> **Task brief**
All lines in the data below carrying the string "permission" are to be located and copied.
▼▼▼
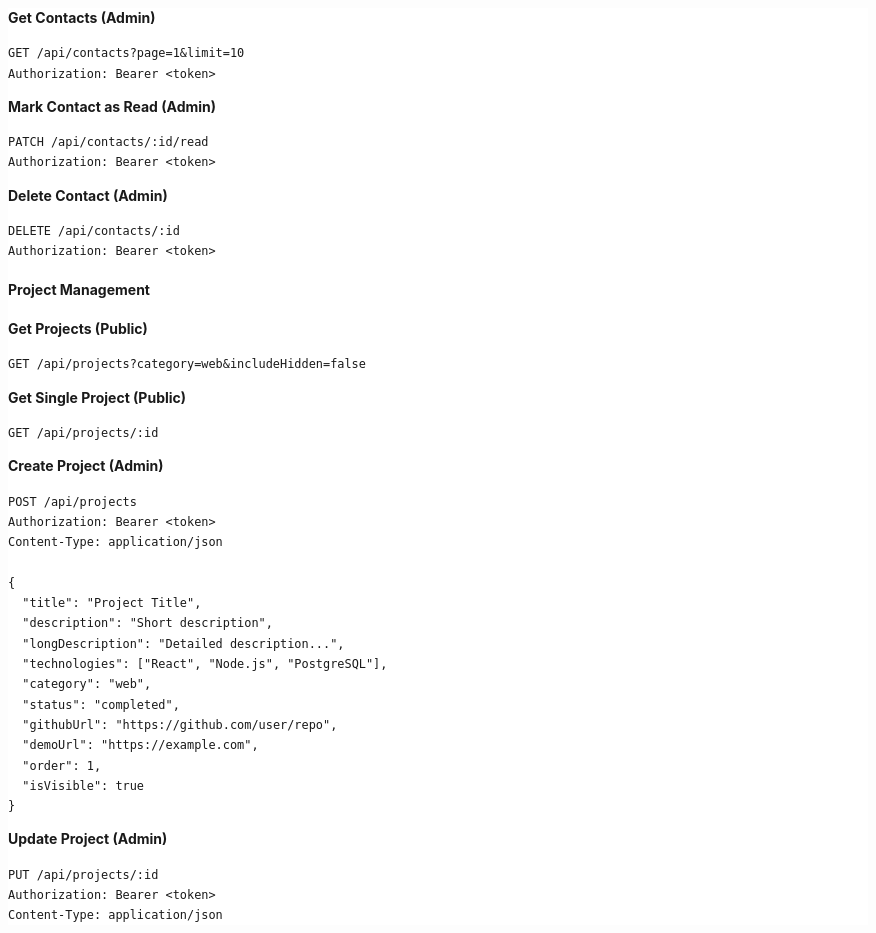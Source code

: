 **Get Contacts (Admin)**
```http
GET /api/contacts?page=1&limit=10
Authorization: Bearer <token>
```

**Mark Contact as Read (Admin)**
```http
PATCH /api/contacts/:id/read
Authorization: Bearer <token>
```

**Delete Contact (Admin)**
```http
DELETE /api/contacts/:id
Authorization: Bearer <token>
```

#### Project Management

**Get Projects (Public)**
```http
GET /api/projects?category=web&includeHidden=false
```

**Get Single Project (Public)**
```http
GET /api/projects/:id
```

**Create Project (Admin)**
```http
POST /api/projects
Authorization: Bearer <token>
Content-Type: application/json

{
  "title": "Project Title",
  "description": "Short description",
  "longDescription": "Detailed description...",
  "technologies": ["React", "Node.js", "PostgreSQL"],
  "category": "web",
  "status": "completed",
  "githubUrl": "https://github.com/user/repo",
  "demoUrl": "https://example.com",
  "order": 1,
  "isVisible": true
}
```

**Update Project (Admin)**
```http
PUT /api/projects/:id
Authorization: Bearer <token>
Content-Type: application/json
```
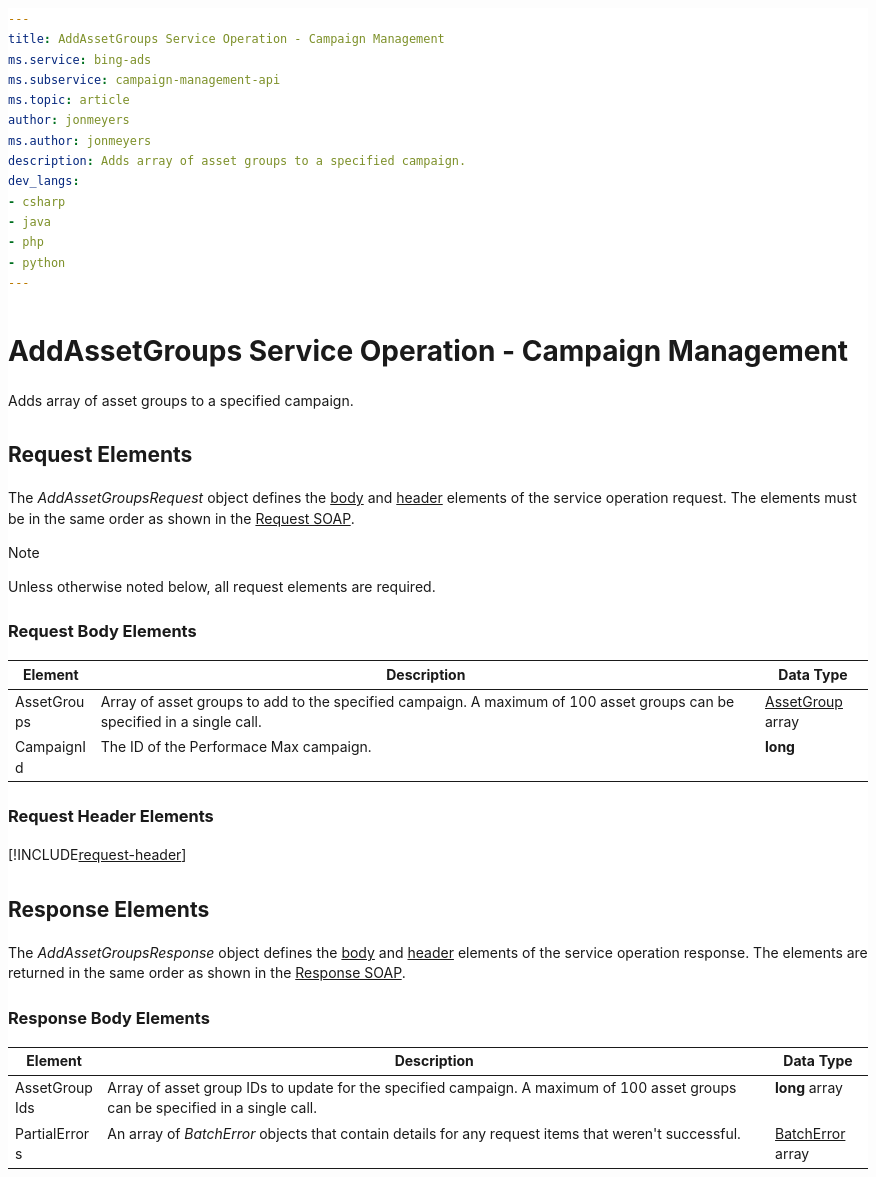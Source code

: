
 ```yaml
---
title: AddAssetGroups Service Operation - Campaign Management
ms.service: bing-ads
ms.subservice: campaign-management-api
ms.topic: article
author: jonmeyers
ms.author: jonmeyers
description: Adds array of asset groups to a specified campaign.
dev_langs: 
- csharp
- java
- php
- python
---
```

# AddAssetGroups Service Operation - Campaign Management
Adds array of asset groups to a specified campaign.

## <a name="request"></a>Request Elements
The *AddAssetGroupsRequest* object defines the [body](#request-body) and [header](#request-header) elements of the service operation request. The elements must be in the same order as shown in the [Request SOAP](#request-soap). 

> [!NOTE]
> Unless otherwise noted below, all request elements are required.

### <a name="request-body"></a>Request Body Elements

|Element|Description|Data Type|
|-----------|---------------|-------------|
|<a name="assetgroups"></a>AssetGroups|Array of asset groups to add to the specified campaign. A maximum of 100 asset groups can be specified in a single call.|[AssetGroup](assetgroup.md) array|
|<a name="campaignid"></a>CampaignId|The ID of the Performace Max campaign.|**long**|

### <a name="request-header"></a>Request Header Elements
[!INCLUDE[request-header](./includes/request-header.md)]

## <a name="response"></a>Response Elements
The *AddAssetGroupsResponse* object defines the [body](#response-body) and [header](#response-header) elements of the service operation response. The elements are returned in the same order as shown in the [Response SOAP](#response-soap).

### <a name="response-body"></a>Response Body Elements

|Element|Description|Data Type|
|-----------|---------------|-------------|
|<a name="assetgroupids"></a>AssetGroupIds|Array of asset group IDs to update for the specified campaign. A maximum of 100 asset groups can be specified in a single call.|**long** array|
|<a name="partialerrors"></a>PartialErrors|An array of *BatchError* objects that contain details for any request items that weren't successful.|[BatchError](batcherror.md) array|
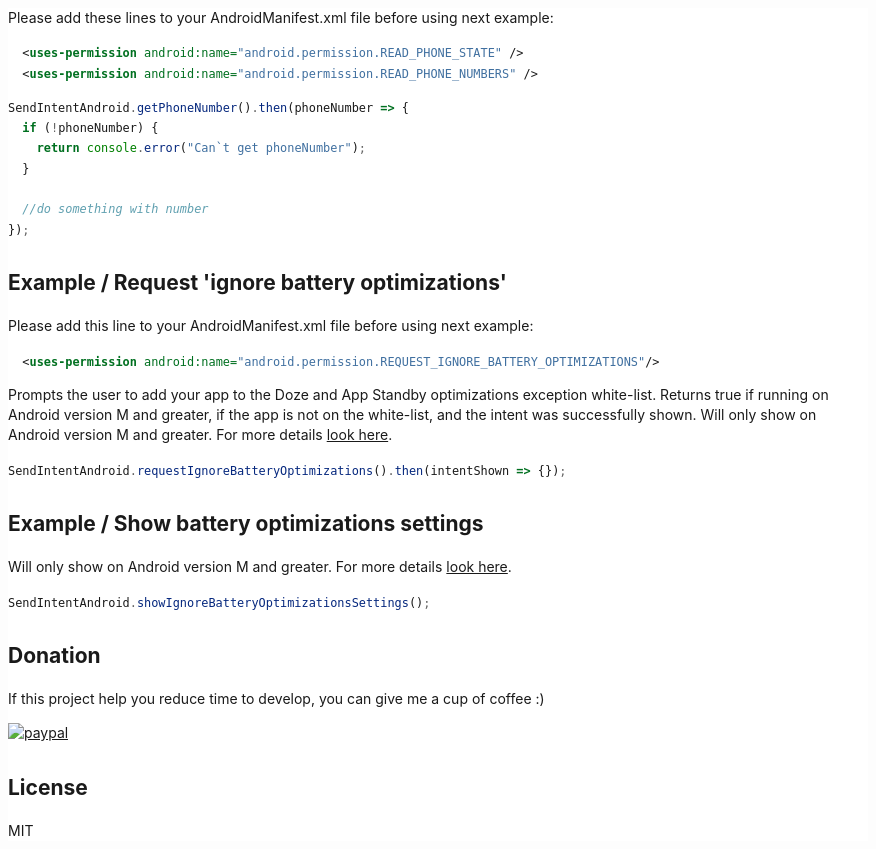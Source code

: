 Please add these lines to your AndroidManifest.xml file before using next example:

```xml
  <uses-permission android:name="android.permission.READ_PHONE_STATE" />
  <uses-permission android:name="android.permission.READ_PHONE_NUMBERS" />
```

```javascript
SendIntentAndroid.getPhoneNumber().then(phoneNumber => {
  if (!phoneNumber) {
    return console.error("Can`t get phoneNumber");
  }

  //do something with number
});
```

## Example / Request 'ignore battery optimizations'

Please add this line to your AndroidManifest.xml file before using next example:

```xml
  <uses-permission android:name="android.permission.REQUEST_IGNORE_BATTERY_OPTIMIZATIONS"/>
```

Prompts the user to add your app to the Doze and App Standby optimizations exception white-list. Returns true if running on Android version M and greater, if the app is not on the white-list, and the intent was successfully shown. Will only show on Android version M and greater. For more details [look here](https://developer.android.com/training/monitoring-device-state/doze-standby#support_for_other_use_cases).

```javascript
SendIntentAndroid.requestIgnoreBatteryOptimizations().then(intentShown => {});
```

## Example / Show battery optimizations settings

Will only show on Android version M and greater. For more details [look here](https://developer.android.com/training/monitoring-device-state/doze-standby#support_for_other_use_cases).

```javascript
SendIntentAndroid.showIgnoreBatteryOptimizationsSettings();
```

## Donation

If this project help you reduce time to develop, you can give me a cup of coffee :)

[![paypal](https://www.paypalobjects.com/en_US/i/btn/btn_donateCC_LG.gif)](https://www.paypal.com/donate?business=ZMAJTXD5HYWCQ&item_name=open-source+dev+react+native&currency_code=USD)

## License

MIT
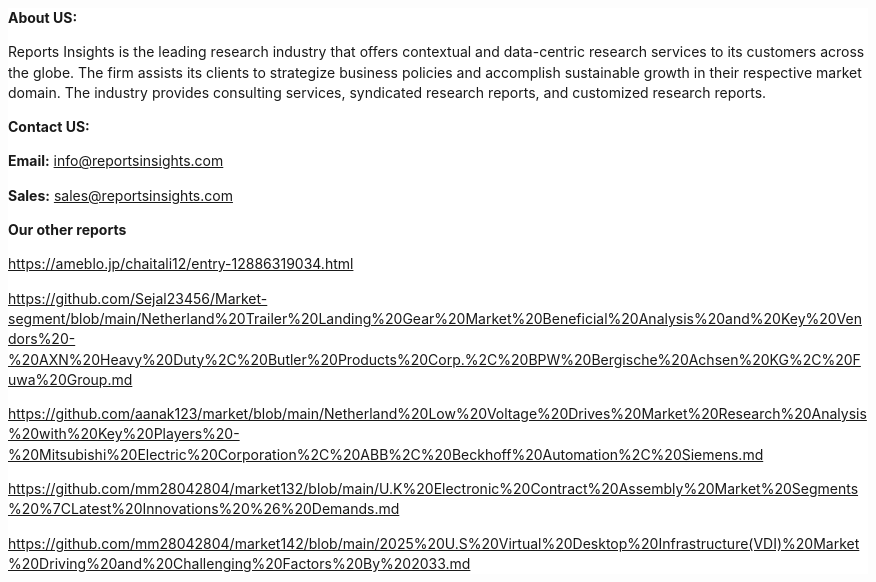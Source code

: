 <strong><strong>About US</strong>:</strong>

Reports Insights is the leading research industry that offers contextual and data-centric research services to its customers across the globe. The firm assists its clients to strategize business policies and accomplish sustainable growth in their respective market domain. The industry provides consulting services, syndicated research reports, and customized research reports.

<strong>Contact US:</strong>

<p class=""""><b>Email:</b> <a href=mailto:info@reportsinsights.com>info@reportsinsights.com</a></p>
<p class=""""><b>Sales:</b> <a href=mailto:sales@reportsinsights.com>sales@reportsinsights.com</a></p>

<strong>Our other reports</strong>

<a href=https://ameblo.jp/chaitali12/entry-12886319034.html>https://ameblo.jp/chaitali12/entry-12886319034.html</a>

<a href=https://github.com/Sejal23456/Market-segment/blob/main/Netherland%20Trailer%20Landing%20Gear%20Market%20Beneficial%20Analysis%20and%20Key%20Vendors%20-%20AXN%20Heavy%20Duty%2C%20Butler%20Products%20Corp.%2C%20BPW%20Bergische%20Achsen%20KG%2C%20Fuwa%20Group.md>https://github.com/Sejal23456/Market-segment/blob/main/Netherland%20Trailer%20Landing%20Gear%20Market%20Beneficial%20Analysis%20and%20Key%20Vendors%20-%20AXN%20Heavy%20Duty%2C%20Butler%20Products%20Corp.%2C%20BPW%20Bergische%20Achsen%20KG%2C%20Fuwa%20Group.md</a>

<a href=https://github.com/aanak123/market/blob/main/Netherland%20Low%20Voltage%20Drives%20Market%20Research%20Analysis%20with%20Key%20Players%20-%20Mitsubishi%20Electric%20Corporation%2C%20ABB%2C%20Beckhoff%20Automation%2C%20Siemens.md>https://github.com/aanak123/market/blob/main/Netherland%20Low%20Voltage%20Drives%20Market%20Research%20Analysis%20with%20Key%20Players%20-%20Mitsubishi%20Electric%20Corporation%2C%20ABB%2C%20Beckhoff%20Automation%2C%20Siemens.md</a>

<a href=https://github.com/mm28042804/market132/blob/main/U.K%20Electronic%20Contract%20Assembly%20Market%20Segments%20%7CLatest%20Innovations%20%26%20Demands.md>https://github.com/mm28042804/market132/blob/main/U.K%20Electronic%20Contract%20Assembly%20Market%20Segments%20%7CLatest%20Innovations%20%26%20Demands.md</a>

<a href=https://github.com/mm28042804/market142/blob/main/2025%20U.S%20Virtual%20Desktop%20Infrastructure(VDI)%20Market%20Driving%20and%20Challenging%20Factors%20By%202033.md>https://github.com/mm28042804/market142/blob/main/2025%20U.S%20Virtual%20Desktop%20Infrastructure(VDI)%20Market%20Driving%20and%20Challenging%20Factors%20By%202033.md</a>
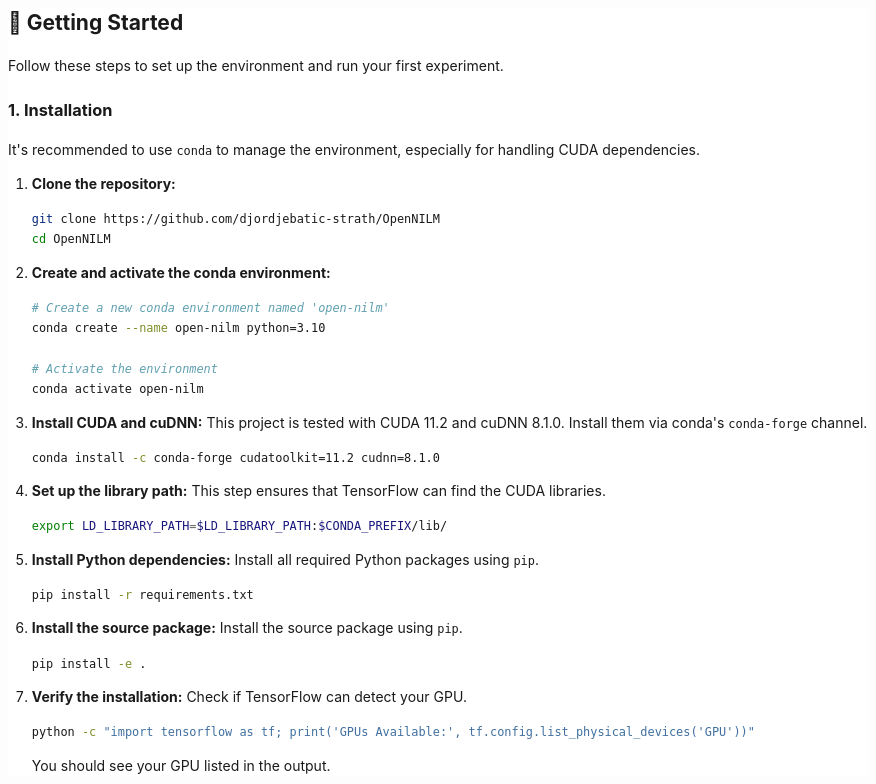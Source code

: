 ## 🚀 Getting Started

Follow these steps to set up the environment and run your first experiment.

### 1. Installation

It's recommended to use `conda` to manage the environment, especially for handling CUDA dependencies.

1.  **Clone the repository:**
    ```bash
    git clone https://github.com/djordjebatic-strath/OpenNILM
    cd OpenNILM
    ```

2.  **Create and activate the conda environment:**
    ```bash
    # Create a new conda environment named 'open-nilm'
    conda create --name open-nilm python=3.10

    # Activate the environment
    conda activate open-nilm
    ```

3.  **Install CUDA and cuDNN:**
    This project is tested with CUDA 11.2 and cuDNN 8.1.0. Install them via conda's `conda-forge` channel.
    ```bash
    conda install -c conda-forge cudatoolkit=11.2 cudnn=8.1.0
    ```

4.  **Set up the library path:**
    This step ensures that TensorFlow can find the CUDA libraries.
    ```bash
    export LD_LIBRARY_PATH=$LD_LIBRARY_PATH:$CONDA_PREFIX/lib/
    ```

5.  **Install Python dependencies:**
    Install all required Python packages using `pip`.
    ```bash
    pip install -r requirements.txt
    ```

6.  **Install the source package:**
    Install the source package using `pip`.
    ```bash
    pip install -e .
    ```

7.  **Verify the installation:**
    Check if TensorFlow can detect your GPU.
    ```bash
    python -c "import tensorflow as tf; print('GPUs Available:', tf.config.list_physical_devices('GPU'))"
    ```
    You should see your GPU listed in the output.
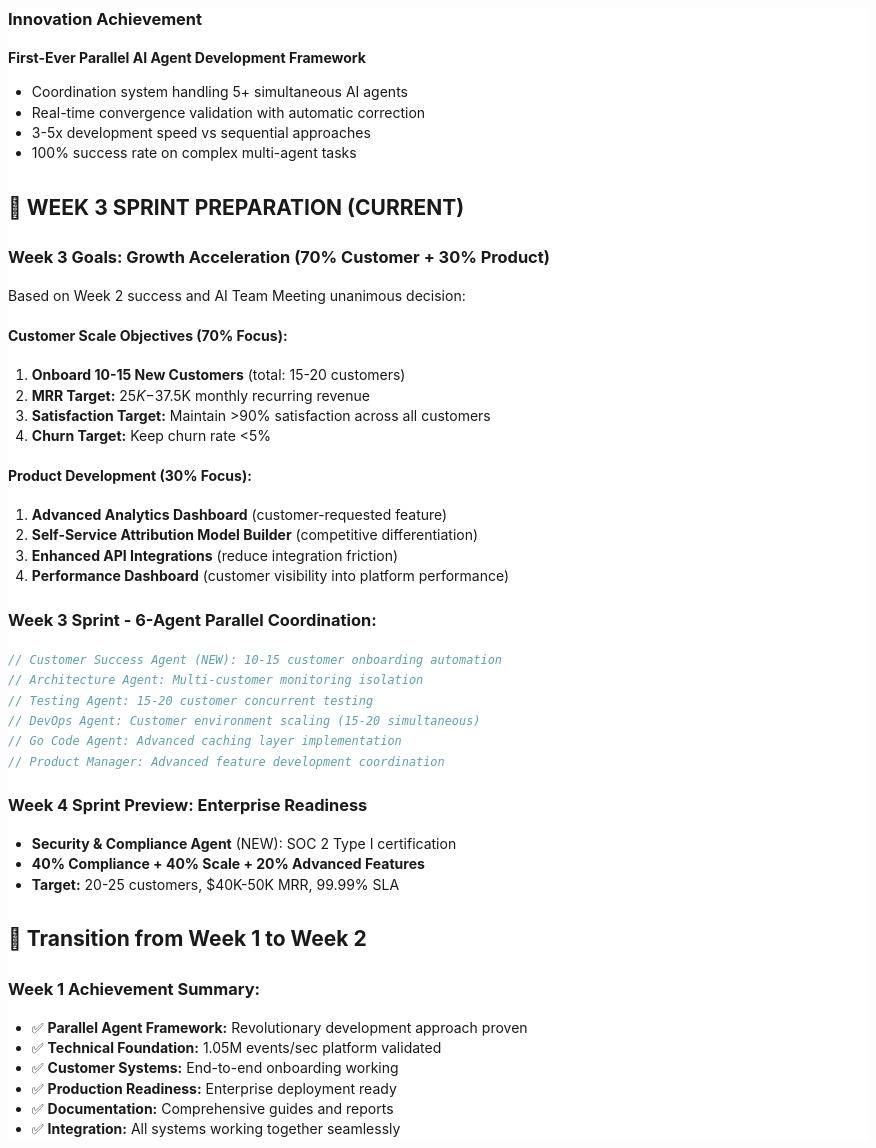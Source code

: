 ### **Innovation Achievement**
**First-Ever Parallel AI Agent Development Framework**
- Coordination system handling 5+ simultaneous AI agents
- Real-time convergence validation with automatic correction
- 3-5x development speed vs sequential approaches
- 100% success rate on complex multi-agent tasks

## 🚀 WEEK 3 SPRINT PREPARATION (CURRENT)

### **Week 3 Goals: Growth Acceleration (70% Customer + 30% Product)**
Based on Week 2 success and AI Team Meeting unanimous decision:

#### **Customer Scale Objectives (70% Focus):**
1. **Onboard 10-15 New Customers** (total: 15-20 customers)
2. **MRR Target:** $25K-$37.5K monthly recurring revenue
3. **Satisfaction Target:** Maintain >90% satisfaction across all customers
4. **Churn Target:** Keep churn rate <5%

#### **Product Development (30% Focus):**
1. **Advanced Analytics Dashboard** (customer-requested feature)
2. **Self-Service Attribution Model Builder** (competitive differentiation)
3. **Enhanced API Integrations** (reduce integration friction)
4. **Performance Dashboard** (customer visibility into platform performance)

### **Week 3 Sprint - 6-Agent Parallel Coordination:**
```typescript
// Customer Success Agent (NEW): 10-15 customer onboarding automation
// Architecture Agent: Multi-customer monitoring isolation
// Testing Agent: 15-20 customer concurrent testing
// DevOps Agent: Customer environment scaling (15-20 simultaneous)
// Go Code Agent: Advanced caching layer implementation
// Product Manager: Advanced feature development coordination
```

### **Week 4 Sprint Preview: Enterprise Readiness**
- **Security & Compliance Agent** (NEW): SOC 2 Type I certification
- **40% Compliance + 40% Scale + 20% Advanced Features**
- **Target:** 20-25 customers, $40K-50K MRR, 99.99% SLA

## 🔄 Transition from Week 1 to Week 2

### **Week 1 Achievement Summary:**
- ✅ **Parallel Agent Framework:** Revolutionary development approach proven
- ✅ **Technical Foundation:** 1.05M events/sec platform validated
- ✅ **Customer Systems:** End-to-end onboarding working
- ✅ **Production Readiness:** Enterprise deployment ready
- ✅ **Documentation:** Comprehensive guides and reports
- ✅ **Integration:** All systems working together seamlessly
▲▲▲
> **Solution to this task**
  <uses-permission android:name="android.permission.READ_PHONE_STATE" />
  <uses-permission android:name="android.permission.READ_PHONE_NUMBERS" />
  <uses-permission android:name="android.permission.REQUEST_IGNORE_BATTERY_OPTIMIZATIONS"/>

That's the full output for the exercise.